> **TASK INPUTS**

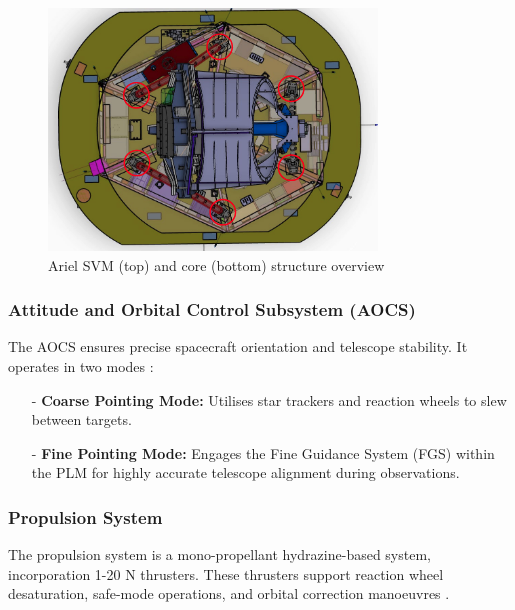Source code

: \documentclass[12pt]{article}
\begin{document}
\begin{figure}[H]
\begin{minipage}{.4\textwidth}
        \vfill
        \includegraphics[width=\linewidth]{ariel core2.png}
    \end{minipage}
    \caption{\centering Ariel SVM (top) and core (bottom) structure overview \protect\cite{salvignol2024ariel}}
    \label{fig:16}
\end{figure}

\subsubsection{Attitude and Orbital Control Subsystem (AOCS)} \label{sec:4.1.2}

The AOCS ensures precise spacecraft orientation and telescope stability. It operates in two modes \cite{arielassessreport}:

\begin{itemize}
    \item[-] \textbf{Coarse Pointing Mode:} Utilises star trackers and reaction wheels to slew between targets.
    \item[-] \textbf{Fine Pointing Mode:} Engages the Fine Guidance System (FGS) within the PLM for highly accurate telescope alignment during observations.
\end{itemize}

\subsubsection{Propulsion System} \label{sec:4.1.3}

The propulsion system is a mono-propellant hydrazine-based system, incorporation 1-20 N thrusters. These thrusters support reaction wheel desaturation, safe-mode operations, and orbital correction manoeuvres \cite{arielassessreport}.
\end{document}
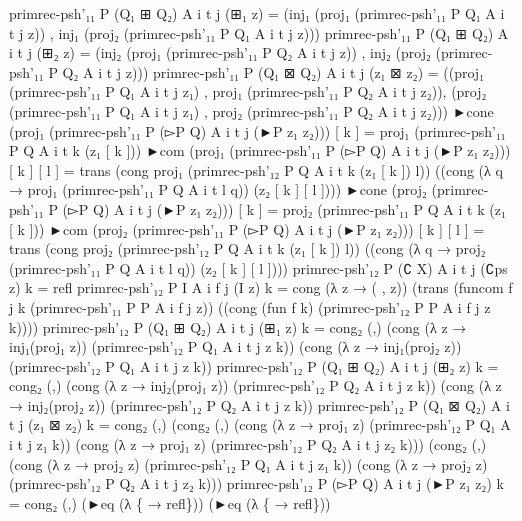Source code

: {\begin{code}
{primrec{-}psh'₁₁ P (Q₁ ⊞ Q₂) A i t j (⊞₁ z) = (inj₁ (proj₁ (primrec{-}psh'₁₁ P Q₁ A i t j z)) , inj₁ (proj₂ (primrec{-}psh'₁₁ P Q₁ A i t j z)))
primrec{-}psh'₁₁ P (Q₁ ⊞ Q₂) A i t j (⊞₂ z) = (inj₂ (proj₁ (primrec{-}psh'₁₁ P Q₂ A i t j z)) , inj₂ (proj₂ (primrec{-}psh'₁₁ P Q₂ A i t j z)))
primrec{-}psh'₁₁ P (Q₁ ⊠ Q₂) A i t j (z₁ ⊠ z₂) =
  ((proj₁ (primrec{-}psh'₁₁ P Q₁ A i t j z₁) , proj₁ (primrec{-}psh'₁₁ P Q₂ A i t j z₂)),
   (proj₂ (primrec{-}psh'₁₁ P Q₁ A i t j z₁) , proj₂ (primrec{-}psh'₁₁ P Q₂ A i t j z₂)))
►cone (proj₁ (primrec{-}psh'₁₁ P (▻P Q) A i t j (►P z₁ z₂))) [ k ] = proj₁ (primrec{-}psh'₁₁ P Q A i t k (z₁ [ k ]))
►com (proj₁ (primrec{-}psh'₁₁ P (▻P Q) A i t j (►P z₁ z₂))) [ k ] [ l ] =
  trans (cong proj₁ (primrec{-}psh'₁₂ P Q A i t k (z₁ [ k ]) l))
        ((cong (λ q → proj₁ (primrec{-}psh'₁₁ P Q A i t l q)) (z₂ [ k ] [ l ])))
►cone (proj₂ (primrec{-}psh'₁₁ P (▻P Q) A i t j (►P z₁ z₂))) [ k ] = proj₂ (primrec{-}psh'₁₁ P Q A i t k (z₁ [ k ]))
►com (proj₂ (primrec{-}psh'₁₁ P (▻P Q) A i t j (►P z₁ z₂))) [ k ] [ l ] =
  trans (cong proj₂ (primrec{-}psh'₁₂ P Q A i t k (z₁ [ k ]) l))
        ((cong (λ q → proj₂ (primrec{-}psh'₁₁ P Q A i t l q)) (z₂ [ k ] [ l ])))
primrec{-}psh'₁₂ P (∁ X) A i t j (∁ps z) k = refl
primrec{-}psh'₁₂ P I A i f j (I z) k =
  cong (λ z → (\AgdaUnderscore{} , z))
       (trans (funcom f j k (primrec{-}psh'₁₁ P P A i f j z))
              ((cong (fun f k) (primrec{-}psh'₁₂ P P A i f j z k))))
primrec{-}psh'₁₂ P (Q₁ ⊞ Q₂) A i t j (⊞₁ z) k =
  cong₂ (\AgdaUnderscore{},\AgdaUnderscore{})
        (cong (λ z → inj₁(proj₁ z)) (primrec{-}psh'₁₂ P Q₁ A i t j z k))
        (cong (λ z → inj₁(proj₂ z)) (primrec{-}psh'₁₂ P Q₁ A i t j z k))
primrec{-}psh'₁₂ P (Q₁ ⊞ Q₂) A i t j (⊞₂ z) k =
  cong₂ (\AgdaUnderscore{},\AgdaUnderscore{})
        (cong (λ z → inj₂(proj₁ z)) (primrec{-}psh'₁₂ P Q₂ A i t j z k))
        (cong (λ z → inj₂(proj₂ z)) (primrec{-}psh'₁₂ P Q₂ A i t j z k))
primrec{-}psh'₁₂ P (Q₁ ⊠ Q₂) A i t j (z₁ ⊠ z₂) k =
  cong₂ (\AgdaUnderscore{},\AgdaUnderscore{})
        (cong₂ (\AgdaUnderscore{},\AgdaUnderscore{})
               (cong (λ z → proj₁ z) (primrec{-}psh'₁₂ P Q₁ A i t j z₁ k))
               (cong (λ z → proj₁ z) (primrec{-}psh'₁₂ P Q₂ A i t j z₂ k)))
        (cong₂ (\AgdaUnderscore{},\AgdaUnderscore{})
               (cong (λ z → proj₂ z) (primrec{-}psh'₁₂ P Q₁ A i t j z₁ k))
               (cong (λ z → proj₂ z) (primrec{-}psh'₁₂ P Q₂ A i t j z₂ k)))
primrec{-}psh'₁₂ P (▻P Q) A i t j (►P z₁ z₂) k = cong₂ (\AgdaUnderscore{},\AgdaUnderscore{}) (►eq (λ \{\AgdaUnderscore{} → refl\})) (►eq (λ \{\AgdaUnderscore{} → refl\}))

}
\end{code}}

> **TRY IT**
If a record holds a picture, leave the picture out and transcribe everything else exactly.

> **SOLUTION TO THIS EXERCISE**
Source code

: \documentclass[12pt]{article}
\begin{document}
\begin{figure}[H]
\begin{minipage}{.4\textwidth}
        \vfill
        \includegraphics[width=\linewidth]{ariel core2.png}
    \end{minipage}
    \caption{\centering Ariel SVM (top) and core (bottom) structure overview \protect\cite{salvignol2024ariel}}
    \label{fig:16}
\end{figure}

\subsubsection{Attitude and Orbital Control Subsystem (AOCS)} \label{sec:4.1.2}

The AOCS ensures precise spacecraft orientation and telescope stability. It operates in two modes \cite{arielassessreport}:

\begin{itemize}
    \item[-] \textbf{Coarse Pointing Mode:} Utilises star trackers and reaction wheels to slew between targets.
    \item[-] \textbf{Fine Pointing Mode:} Engages the Fine Guidance System (FGS) within the PLM for highly accurate telescope alignment during observations.
\end{itemize}

\subsubsection{Propulsion System} \label{sec:4.1.3}

The propulsion system is a mono-propellant hydrazine-based system, incorporation 1-20 N thrusters. These thrusters support reaction wheel desaturation, safe-mode operations, and orbital correction manoeuvres \cite{arielassessreport}.
\end{document}
Source code

: {\begin{code}
{primrec{-}psh'₁₁ P (Q₁ ⊞ Q₂) A i t j (⊞₁ z) = (inj₁ (proj₁ (primrec{-}psh'₁₁ P Q₁ A i t j z)) , inj₁ (proj₂ (primrec{-}psh'₁₁ P Q₁ A i t j z)))
primrec{-}psh'₁₁ P (Q₁ ⊞ Q₂) A i t j (⊞₂ z) = (inj₂ (proj₁ (primrec{-}psh'₁₁ P Q₂ A i t j z)) , inj₂ (proj₂ (primrec{-}psh'₁₁ P Q₂ A i t j z)))
primrec{-}psh'₁₁ P (Q₁ ⊠ Q₂) A i t j (z₁ ⊠ z₂) =
  ((proj₁ (primrec{-}psh'₁₁ P Q₁ A i t j z₁) , proj₁ (primrec{-}psh'₁₁ P Q₂ A i t j z₂)),
   (proj₂ (primrec{-}psh'₁₁ P Q₁ A i t j z₁) , proj₂ (primrec{-}psh'₁₁ P Q₂ A i t j z₂)))
►cone (proj₁ (primrec{-}psh'₁₁ P (▻P Q) A i t j (►P z₁ z₂))) [ k ] = proj₁ (primrec{-}psh'₁₁ P Q A i t k (z₁ [ k ]))
►com (proj₁ (primrec{-}psh'₁₁ P (▻P Q) A i t j (►P z₁ z₂))) [ k ] [ l ] =
  trans (cong proj₁ (primrec{-}psh'₁₂ P Q A i t k (z₁ [ k ]) l))
        ((cong (λ q → proj₁ (primrec{-}psh'₁₁ P Q A i t l q)) (z₂ [ k ] [ l ])))
►cone (proj₂ (primrec{-}psh'₁₁ P (▻P Q) A i t j (►P z₁ z₂))) [ k ] = proj₂ (primrec{-}psh'₁₁ P Q A i t k (z₁ [ k ]))
►com (proj₂ (primrec{-}psh'₁₁ P (▻P Q) A i t j (►P z₁ z₂))) [ k ] [ l ] =
  trans (cong proj₂ (primrec{-}psh'₁₂ P Q A i t k (z₁ [ k ]) l))
        ((cong (λ q → proj₂ (primrec{-}psh'₁₁ P Q A i t l q)) (z₂ [ k ] [ l ])))
primrec{-}psh'₁₂ P (∁ X) A i t j (∁ps z) k = refl
primrec{-}psh'₁₂ P I A i f j (I z) k =
  cong (λ z → (\AgdaUnderscore{} , z))
       (trans (funcom f j k (primrec{-}psh'₁₁ P P A i f j z))
              ((cong (fun f k) (primrec{-}psh'₁₂ P P A i f j z k))))
primrec{-}psh'₁₂ P (Q₁ ⊞ Q₂) A i t j (⊞₁ z) k =
  cong₂ (\AgdaUnderscore{},\AgdaUnderscore{})
        (cong (λ z → inj₁(proj₁ z)) (primrec{-}psh'₁₂ P Q₁ A i t j z k))
        (cong (λ z → inj₁(proj₂ z)) (primrec{-}psh'₁₂ P Q₁ A i t j z k))
primrec{-}psh'₁₂ P (Q₁ ⊞ Q₂) A i t j (⊞₂ z) k =
  cong₂ (\AgdaUnderscore{},\AgdaUnderscore{})
        (cong (λ z → inj₂(proj₁ z)) (primrec{-}psh'₁₂ P Q₂ A i t j z k))
        (cong (λ z → inj₂(proj₂ z)) (primrec{-}psh'₁₂ P Q₂ A i t j z k))
primrec{-}psh'₁₂ P (Q₁ ⊠ Q₂) A i t j (z₁ ⊠ z₂) k =
  cong₂ (\AgdaUnderscore{},\AgdaUnderscore{})
        (cong₂ (\AgdaUnderscore{},\AgdaUnderscore{})
               (cong (λ z → proj₁ z) (primrec{-}psh'₁₂ P Q₁ A i t j z₁ k))
               (cong (λ z → proj₁ z) (primrec{-}psh'₁₂ P Q₂ A i t j z₂ k)))
        (cong₂ (\AgdaUnderscore{},\AgdaUnderscore{})
               (cong (λ z → proj₂ z) (primrec{-}psh'₁₂ P Q₁ A i t j z₁ k))
               (cong (λ z → proj₂ z) (primrec{-}psh'₁₂ P Q₂ A i t j z₂ k)))
primrec{-}psh'₁₂ P (▻P Q) A i t j (►P z₁ z₂) k = cong₂ (\AgdaUnderscore{},\AgdaUnderscore{}) (►eq (λ \{\AgdaUnderscore{} → refl\})) (►eq (λ \{\AgdaUnderscore{} → refl\}))

}
\end{code}}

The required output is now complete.